The objective of this project project is to demonstrate an interaction with the data and to create a basic report of summarized statistics about the data sets and to report any interesting findings discovered. This document would explain only the major features of the data as identified and briefly summarize plans for creating the prediction algorithm and Shiny app in a way that would be understandable to a non-data scientist manager. I would make use of tables and plots to illustrate important summaries of the data set.
library(tm)
library(corpora)
library(quanteda)
library(wordcloud)
library(ggplot2)
library(dplyr)
library(stringi)
library(RWeka)
library(corpus)
First,I download the data and store it in a folder,then I extract the -csv files. Next,I shall load the data into R using a base function ‘readLines’, will another function ‘file’ to open a connection.
if (!file.exists("./download")){dir.create("./download")}
fileUrl = "https://d396qusza40orc.cloudfront.net/dsscapstone/dataset/Coursera-SwiftKey.zip"
#download.file(fileUrl,destfile = "./download/Coursera-SwiftKey.zip")
unzip(zipfile = "./download/Coursera-SwiftKey.zip")
blogconnect <- file("./final/en_US/en_US.blogs.txt","r")
blogread <- readLines(blogconnect, skipNul=T,encoding="UTF-8")
close(blogconnect)
newsconnect <- file("./final/en_US/en_US.news.txt","r")

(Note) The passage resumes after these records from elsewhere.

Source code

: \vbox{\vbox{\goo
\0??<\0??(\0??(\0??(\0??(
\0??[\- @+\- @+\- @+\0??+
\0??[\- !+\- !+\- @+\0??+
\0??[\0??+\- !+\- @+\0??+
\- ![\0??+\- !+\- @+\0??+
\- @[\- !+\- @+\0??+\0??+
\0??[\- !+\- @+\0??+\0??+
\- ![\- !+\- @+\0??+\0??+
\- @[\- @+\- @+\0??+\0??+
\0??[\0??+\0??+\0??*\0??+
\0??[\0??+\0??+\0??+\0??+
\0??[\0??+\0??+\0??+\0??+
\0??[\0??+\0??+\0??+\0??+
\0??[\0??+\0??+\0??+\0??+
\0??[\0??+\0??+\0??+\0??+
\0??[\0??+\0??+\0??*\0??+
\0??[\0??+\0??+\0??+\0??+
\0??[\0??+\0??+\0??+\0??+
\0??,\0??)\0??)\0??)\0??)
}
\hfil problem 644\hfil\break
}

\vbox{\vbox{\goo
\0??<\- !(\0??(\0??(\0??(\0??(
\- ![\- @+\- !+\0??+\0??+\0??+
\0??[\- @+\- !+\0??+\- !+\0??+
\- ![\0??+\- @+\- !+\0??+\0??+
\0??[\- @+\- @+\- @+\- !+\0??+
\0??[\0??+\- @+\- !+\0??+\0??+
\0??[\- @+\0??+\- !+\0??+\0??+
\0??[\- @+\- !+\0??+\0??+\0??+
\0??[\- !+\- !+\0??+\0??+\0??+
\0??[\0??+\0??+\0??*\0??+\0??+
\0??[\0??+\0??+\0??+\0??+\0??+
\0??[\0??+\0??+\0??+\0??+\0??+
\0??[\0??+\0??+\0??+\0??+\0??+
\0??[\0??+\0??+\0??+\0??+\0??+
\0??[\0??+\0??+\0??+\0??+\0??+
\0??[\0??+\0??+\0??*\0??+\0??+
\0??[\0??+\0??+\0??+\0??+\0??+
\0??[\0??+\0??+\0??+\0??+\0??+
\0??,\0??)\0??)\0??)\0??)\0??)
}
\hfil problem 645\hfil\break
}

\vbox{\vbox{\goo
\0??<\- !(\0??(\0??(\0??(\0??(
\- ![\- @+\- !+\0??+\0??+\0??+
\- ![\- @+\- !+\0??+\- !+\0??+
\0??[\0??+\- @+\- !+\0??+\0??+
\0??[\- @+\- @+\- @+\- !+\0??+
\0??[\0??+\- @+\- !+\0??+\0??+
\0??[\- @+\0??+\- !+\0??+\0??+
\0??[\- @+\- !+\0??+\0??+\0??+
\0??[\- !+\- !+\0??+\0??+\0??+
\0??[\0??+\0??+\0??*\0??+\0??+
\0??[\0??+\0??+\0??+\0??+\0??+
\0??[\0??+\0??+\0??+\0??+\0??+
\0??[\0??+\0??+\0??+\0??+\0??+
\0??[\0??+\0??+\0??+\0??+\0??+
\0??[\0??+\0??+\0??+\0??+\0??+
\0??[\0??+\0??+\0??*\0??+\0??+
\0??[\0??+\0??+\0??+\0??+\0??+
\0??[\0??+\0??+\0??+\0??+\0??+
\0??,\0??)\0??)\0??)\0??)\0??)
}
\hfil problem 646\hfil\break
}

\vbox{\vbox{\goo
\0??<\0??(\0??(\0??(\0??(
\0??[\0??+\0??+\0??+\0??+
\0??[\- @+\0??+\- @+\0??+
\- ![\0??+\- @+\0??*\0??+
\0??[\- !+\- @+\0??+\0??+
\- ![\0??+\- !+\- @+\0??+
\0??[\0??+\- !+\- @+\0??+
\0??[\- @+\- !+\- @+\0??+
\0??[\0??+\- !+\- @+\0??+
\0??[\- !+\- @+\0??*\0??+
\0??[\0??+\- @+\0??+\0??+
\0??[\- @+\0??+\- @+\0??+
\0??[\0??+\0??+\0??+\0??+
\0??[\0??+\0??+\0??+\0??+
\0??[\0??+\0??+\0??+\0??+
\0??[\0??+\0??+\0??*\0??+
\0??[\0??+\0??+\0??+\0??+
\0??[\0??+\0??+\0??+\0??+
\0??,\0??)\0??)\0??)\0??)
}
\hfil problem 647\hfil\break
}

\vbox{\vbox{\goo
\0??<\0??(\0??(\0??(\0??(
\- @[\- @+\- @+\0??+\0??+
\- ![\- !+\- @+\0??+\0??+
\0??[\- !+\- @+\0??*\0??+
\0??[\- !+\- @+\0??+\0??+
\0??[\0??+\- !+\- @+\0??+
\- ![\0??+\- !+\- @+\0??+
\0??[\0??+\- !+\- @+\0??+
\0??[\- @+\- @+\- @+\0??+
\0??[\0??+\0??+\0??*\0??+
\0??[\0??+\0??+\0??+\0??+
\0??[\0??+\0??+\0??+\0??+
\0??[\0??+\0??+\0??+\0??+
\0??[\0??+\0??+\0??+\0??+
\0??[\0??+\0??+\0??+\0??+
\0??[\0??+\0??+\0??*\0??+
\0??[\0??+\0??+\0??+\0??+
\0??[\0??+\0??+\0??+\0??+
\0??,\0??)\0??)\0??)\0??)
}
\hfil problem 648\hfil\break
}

newsread <- readLines(newsconnect, skipNul=T,encoding="UTF-8")
close(newsconnect)
twitterconnect <- file("./final/en_US/en_US.twitter.txt","r")
tweetread <- readLines(twitterconnect, skipNul=T,encoding="UTF-8")
close(twitterconnect)
Next, I do some pre-processing like updating stopwords’ list, creating N-gram functions, creating summary variable, objects, sampling the three different articles and combining them together for analysis. Then I perform some data cleaning to make the combined samples readable as a dataframe. Then I created a unigram, bigram, and trigram dataframe.
upStopword <- c(stopwords("en"),"can","will","want","just","like","may","cant","isnt","also","the","dont")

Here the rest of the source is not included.